## Dataset excerpts

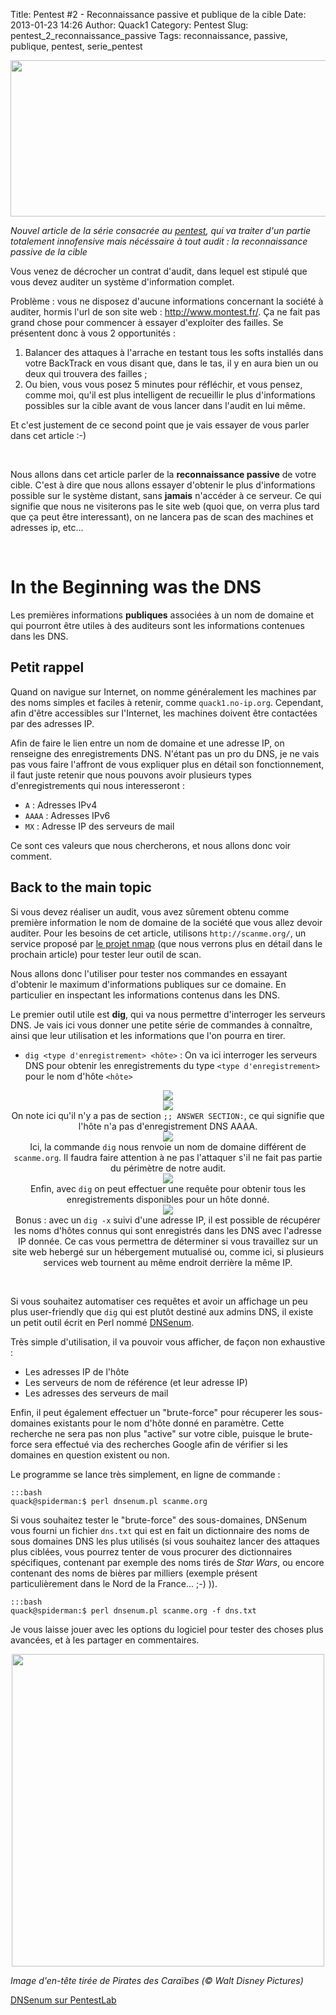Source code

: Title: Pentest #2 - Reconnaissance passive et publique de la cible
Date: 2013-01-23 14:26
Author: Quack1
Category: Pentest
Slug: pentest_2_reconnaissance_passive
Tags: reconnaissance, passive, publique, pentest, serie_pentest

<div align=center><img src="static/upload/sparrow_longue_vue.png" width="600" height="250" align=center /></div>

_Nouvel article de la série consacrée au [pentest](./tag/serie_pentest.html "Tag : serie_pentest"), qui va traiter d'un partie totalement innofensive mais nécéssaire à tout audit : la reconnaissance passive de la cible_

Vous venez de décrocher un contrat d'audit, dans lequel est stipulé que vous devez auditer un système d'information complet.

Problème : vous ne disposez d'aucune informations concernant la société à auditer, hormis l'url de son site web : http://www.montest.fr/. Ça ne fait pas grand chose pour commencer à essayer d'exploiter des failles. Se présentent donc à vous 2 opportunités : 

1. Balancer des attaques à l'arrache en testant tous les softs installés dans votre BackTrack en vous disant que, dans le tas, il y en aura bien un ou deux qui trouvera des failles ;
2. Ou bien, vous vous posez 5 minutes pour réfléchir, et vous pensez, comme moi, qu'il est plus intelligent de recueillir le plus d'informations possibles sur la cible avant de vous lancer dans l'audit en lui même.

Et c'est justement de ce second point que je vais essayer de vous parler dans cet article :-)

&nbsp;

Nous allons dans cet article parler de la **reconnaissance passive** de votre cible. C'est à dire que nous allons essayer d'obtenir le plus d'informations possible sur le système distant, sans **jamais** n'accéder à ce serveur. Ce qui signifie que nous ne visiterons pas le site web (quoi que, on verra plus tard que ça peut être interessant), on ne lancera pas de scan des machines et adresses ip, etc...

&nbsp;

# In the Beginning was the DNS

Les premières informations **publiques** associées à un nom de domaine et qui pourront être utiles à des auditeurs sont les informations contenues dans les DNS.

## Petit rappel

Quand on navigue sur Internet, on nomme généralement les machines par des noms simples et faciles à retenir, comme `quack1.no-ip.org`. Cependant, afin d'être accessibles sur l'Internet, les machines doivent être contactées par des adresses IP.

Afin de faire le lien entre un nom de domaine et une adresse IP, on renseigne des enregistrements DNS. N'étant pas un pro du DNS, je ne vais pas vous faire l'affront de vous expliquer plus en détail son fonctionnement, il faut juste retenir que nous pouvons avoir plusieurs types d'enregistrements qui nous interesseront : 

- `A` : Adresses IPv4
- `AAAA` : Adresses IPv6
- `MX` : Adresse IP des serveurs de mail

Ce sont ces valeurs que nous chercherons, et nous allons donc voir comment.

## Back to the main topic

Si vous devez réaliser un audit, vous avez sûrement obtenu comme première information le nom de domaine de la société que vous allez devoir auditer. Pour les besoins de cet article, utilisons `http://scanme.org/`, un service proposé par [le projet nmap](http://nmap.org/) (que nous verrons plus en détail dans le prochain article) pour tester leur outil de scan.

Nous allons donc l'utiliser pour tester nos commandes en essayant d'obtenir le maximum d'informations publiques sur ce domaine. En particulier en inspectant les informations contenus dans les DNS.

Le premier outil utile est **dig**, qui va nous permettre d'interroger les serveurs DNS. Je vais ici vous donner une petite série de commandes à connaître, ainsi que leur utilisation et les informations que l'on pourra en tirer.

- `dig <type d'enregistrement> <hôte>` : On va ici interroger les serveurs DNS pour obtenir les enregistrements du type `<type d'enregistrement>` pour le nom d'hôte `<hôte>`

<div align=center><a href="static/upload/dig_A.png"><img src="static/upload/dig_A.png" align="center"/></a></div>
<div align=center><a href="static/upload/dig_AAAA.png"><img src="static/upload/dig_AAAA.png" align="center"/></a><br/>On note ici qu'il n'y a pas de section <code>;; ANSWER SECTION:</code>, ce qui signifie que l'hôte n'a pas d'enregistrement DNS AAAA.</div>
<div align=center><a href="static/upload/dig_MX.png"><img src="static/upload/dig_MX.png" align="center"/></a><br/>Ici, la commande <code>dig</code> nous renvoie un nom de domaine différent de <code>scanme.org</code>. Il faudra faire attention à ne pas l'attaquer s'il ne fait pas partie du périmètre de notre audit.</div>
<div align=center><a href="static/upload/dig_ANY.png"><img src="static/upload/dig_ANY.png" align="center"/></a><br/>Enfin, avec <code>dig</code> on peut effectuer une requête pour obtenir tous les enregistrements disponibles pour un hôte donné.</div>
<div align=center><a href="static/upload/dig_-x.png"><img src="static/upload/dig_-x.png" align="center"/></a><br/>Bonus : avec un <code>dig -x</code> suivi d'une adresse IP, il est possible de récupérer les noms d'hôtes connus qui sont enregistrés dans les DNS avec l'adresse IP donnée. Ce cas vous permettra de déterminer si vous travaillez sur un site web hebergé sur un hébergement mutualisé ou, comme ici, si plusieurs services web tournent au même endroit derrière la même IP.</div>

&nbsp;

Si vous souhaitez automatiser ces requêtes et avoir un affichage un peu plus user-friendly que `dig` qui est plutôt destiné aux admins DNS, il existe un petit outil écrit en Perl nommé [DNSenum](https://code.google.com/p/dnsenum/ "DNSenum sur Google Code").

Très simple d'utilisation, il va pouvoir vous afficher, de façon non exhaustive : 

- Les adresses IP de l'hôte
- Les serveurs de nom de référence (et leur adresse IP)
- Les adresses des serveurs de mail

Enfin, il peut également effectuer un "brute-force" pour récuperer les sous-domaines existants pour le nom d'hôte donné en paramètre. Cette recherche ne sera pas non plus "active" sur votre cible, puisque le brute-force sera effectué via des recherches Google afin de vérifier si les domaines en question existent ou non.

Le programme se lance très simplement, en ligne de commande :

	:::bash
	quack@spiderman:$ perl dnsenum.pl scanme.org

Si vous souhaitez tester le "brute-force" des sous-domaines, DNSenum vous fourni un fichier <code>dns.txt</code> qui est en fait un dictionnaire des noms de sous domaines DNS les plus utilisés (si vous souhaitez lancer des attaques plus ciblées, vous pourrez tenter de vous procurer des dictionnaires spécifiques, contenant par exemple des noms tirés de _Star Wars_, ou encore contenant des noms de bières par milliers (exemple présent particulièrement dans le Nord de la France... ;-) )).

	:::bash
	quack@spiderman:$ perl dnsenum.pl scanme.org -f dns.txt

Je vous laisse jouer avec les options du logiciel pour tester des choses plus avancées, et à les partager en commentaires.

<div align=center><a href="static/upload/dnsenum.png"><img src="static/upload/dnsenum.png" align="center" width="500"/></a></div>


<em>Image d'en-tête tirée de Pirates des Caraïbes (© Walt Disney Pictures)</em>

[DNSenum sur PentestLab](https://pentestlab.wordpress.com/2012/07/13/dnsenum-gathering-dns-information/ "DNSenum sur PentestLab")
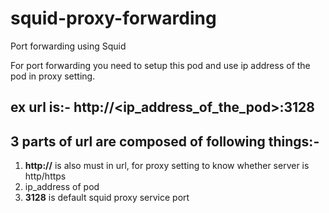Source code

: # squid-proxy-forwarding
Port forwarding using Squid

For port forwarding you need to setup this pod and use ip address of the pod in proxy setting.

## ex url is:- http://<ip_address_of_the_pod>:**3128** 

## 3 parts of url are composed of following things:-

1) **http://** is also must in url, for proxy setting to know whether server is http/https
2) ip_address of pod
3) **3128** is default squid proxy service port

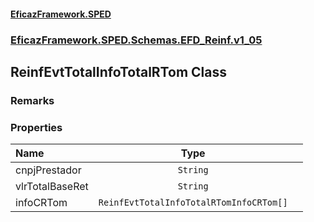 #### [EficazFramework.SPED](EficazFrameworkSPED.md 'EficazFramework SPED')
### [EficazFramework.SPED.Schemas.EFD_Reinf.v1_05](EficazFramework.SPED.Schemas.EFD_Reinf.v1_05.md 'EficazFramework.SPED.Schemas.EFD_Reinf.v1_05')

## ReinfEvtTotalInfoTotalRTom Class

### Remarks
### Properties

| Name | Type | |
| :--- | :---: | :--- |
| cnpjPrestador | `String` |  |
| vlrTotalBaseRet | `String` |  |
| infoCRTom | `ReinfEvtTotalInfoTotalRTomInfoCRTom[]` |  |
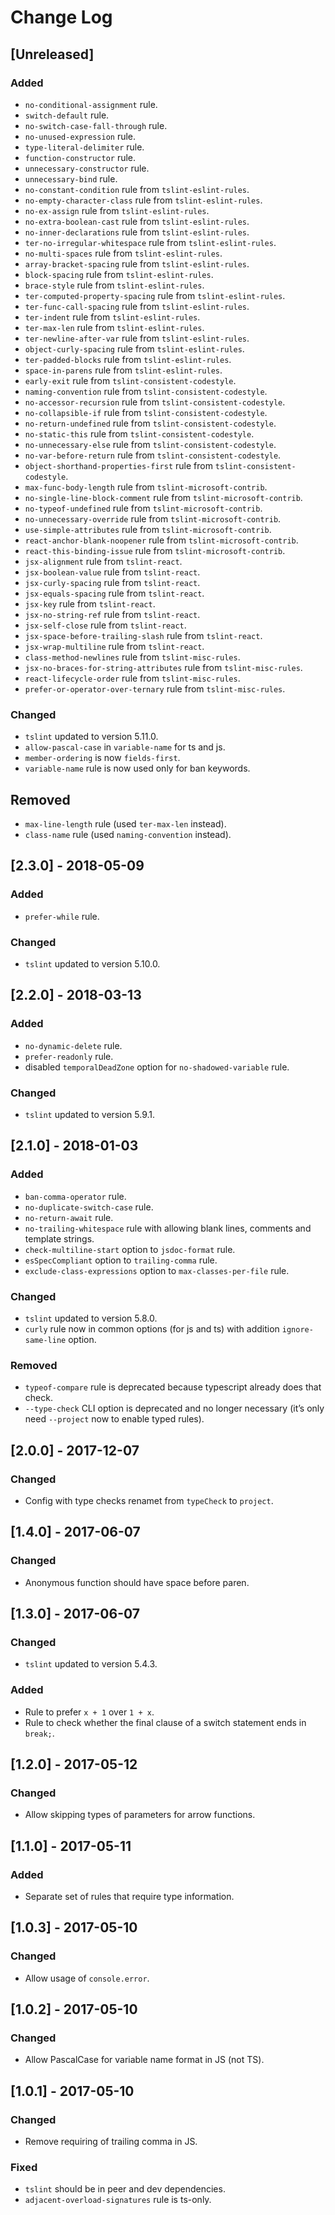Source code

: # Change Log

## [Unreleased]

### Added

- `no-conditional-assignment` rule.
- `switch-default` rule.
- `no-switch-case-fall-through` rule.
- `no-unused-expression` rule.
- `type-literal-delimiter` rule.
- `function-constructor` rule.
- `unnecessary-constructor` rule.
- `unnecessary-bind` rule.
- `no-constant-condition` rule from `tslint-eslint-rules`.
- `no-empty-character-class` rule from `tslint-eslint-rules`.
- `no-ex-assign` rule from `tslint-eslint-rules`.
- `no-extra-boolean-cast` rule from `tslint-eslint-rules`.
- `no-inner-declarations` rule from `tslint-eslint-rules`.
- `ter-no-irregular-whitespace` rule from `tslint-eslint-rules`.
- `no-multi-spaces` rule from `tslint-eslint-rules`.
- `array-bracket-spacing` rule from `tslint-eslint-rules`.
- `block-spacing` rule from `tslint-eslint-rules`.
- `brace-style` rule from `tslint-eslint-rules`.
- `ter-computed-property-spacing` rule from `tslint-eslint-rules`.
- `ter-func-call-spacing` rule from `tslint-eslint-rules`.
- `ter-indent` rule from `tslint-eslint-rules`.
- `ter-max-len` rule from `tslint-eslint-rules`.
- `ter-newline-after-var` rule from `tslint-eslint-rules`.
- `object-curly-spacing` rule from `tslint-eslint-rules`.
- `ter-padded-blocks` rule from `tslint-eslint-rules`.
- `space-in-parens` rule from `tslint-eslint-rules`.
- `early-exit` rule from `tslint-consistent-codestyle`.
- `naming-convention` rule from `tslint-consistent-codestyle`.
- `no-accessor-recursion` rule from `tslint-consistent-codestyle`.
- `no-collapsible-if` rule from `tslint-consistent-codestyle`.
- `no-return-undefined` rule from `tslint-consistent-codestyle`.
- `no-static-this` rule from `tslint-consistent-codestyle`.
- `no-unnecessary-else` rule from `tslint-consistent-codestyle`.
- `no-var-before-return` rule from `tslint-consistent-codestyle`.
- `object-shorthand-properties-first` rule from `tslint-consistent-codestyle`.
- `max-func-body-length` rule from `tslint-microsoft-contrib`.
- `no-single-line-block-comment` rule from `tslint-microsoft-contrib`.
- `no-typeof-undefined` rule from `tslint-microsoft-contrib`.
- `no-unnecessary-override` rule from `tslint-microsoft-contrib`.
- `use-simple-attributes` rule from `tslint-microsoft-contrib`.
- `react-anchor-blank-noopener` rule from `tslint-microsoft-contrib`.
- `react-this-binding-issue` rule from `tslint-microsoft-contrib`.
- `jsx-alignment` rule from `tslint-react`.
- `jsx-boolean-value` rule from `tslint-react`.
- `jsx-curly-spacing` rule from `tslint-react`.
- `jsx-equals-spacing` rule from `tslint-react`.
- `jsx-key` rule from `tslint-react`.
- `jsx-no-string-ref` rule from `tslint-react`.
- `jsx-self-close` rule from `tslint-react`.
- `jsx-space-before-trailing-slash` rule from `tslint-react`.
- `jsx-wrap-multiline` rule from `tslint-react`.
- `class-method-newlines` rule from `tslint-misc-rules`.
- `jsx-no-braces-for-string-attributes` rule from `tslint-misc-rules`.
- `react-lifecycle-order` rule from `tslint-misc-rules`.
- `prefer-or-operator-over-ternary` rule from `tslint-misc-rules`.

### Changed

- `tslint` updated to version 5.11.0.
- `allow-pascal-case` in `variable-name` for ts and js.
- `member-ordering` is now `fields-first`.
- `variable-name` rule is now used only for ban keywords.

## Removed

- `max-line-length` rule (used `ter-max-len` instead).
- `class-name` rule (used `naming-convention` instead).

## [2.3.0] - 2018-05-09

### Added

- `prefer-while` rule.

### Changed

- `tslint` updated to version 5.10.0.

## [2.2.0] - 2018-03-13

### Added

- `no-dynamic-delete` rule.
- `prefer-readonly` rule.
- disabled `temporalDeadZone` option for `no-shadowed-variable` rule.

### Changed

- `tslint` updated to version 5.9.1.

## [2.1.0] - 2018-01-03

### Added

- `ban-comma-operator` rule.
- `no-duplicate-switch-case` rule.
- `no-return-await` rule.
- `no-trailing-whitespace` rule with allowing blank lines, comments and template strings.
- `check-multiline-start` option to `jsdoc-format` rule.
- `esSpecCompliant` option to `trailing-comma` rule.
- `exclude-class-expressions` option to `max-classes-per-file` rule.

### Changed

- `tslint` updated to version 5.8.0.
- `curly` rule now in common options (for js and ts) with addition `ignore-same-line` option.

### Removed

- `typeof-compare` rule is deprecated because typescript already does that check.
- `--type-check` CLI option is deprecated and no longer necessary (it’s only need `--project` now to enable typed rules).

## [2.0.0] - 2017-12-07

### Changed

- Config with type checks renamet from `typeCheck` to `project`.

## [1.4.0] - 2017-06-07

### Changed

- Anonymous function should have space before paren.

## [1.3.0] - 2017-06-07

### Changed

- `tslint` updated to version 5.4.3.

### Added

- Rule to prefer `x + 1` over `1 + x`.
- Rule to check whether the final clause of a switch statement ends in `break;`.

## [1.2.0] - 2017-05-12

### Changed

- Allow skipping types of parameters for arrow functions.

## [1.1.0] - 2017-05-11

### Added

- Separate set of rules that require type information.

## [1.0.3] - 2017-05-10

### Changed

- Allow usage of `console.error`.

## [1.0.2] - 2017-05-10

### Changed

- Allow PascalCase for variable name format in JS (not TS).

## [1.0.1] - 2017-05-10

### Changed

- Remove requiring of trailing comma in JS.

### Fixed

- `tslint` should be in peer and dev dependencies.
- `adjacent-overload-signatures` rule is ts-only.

## Description of the task
For the string "utilisation", return every line of the data where it appears.

## Solution to the exercise
Le premier outil utile est **dig**, qui va nous permettre d'interroger les serveurs DNS. Je vais ici vous donner une petite série de commandes à connaître, ainsi que leur utilisation et les informations que l'on pourra en tirer.
Très simple d'utilisation, il va pouvoir vous afficher, de façon non exhaustive : 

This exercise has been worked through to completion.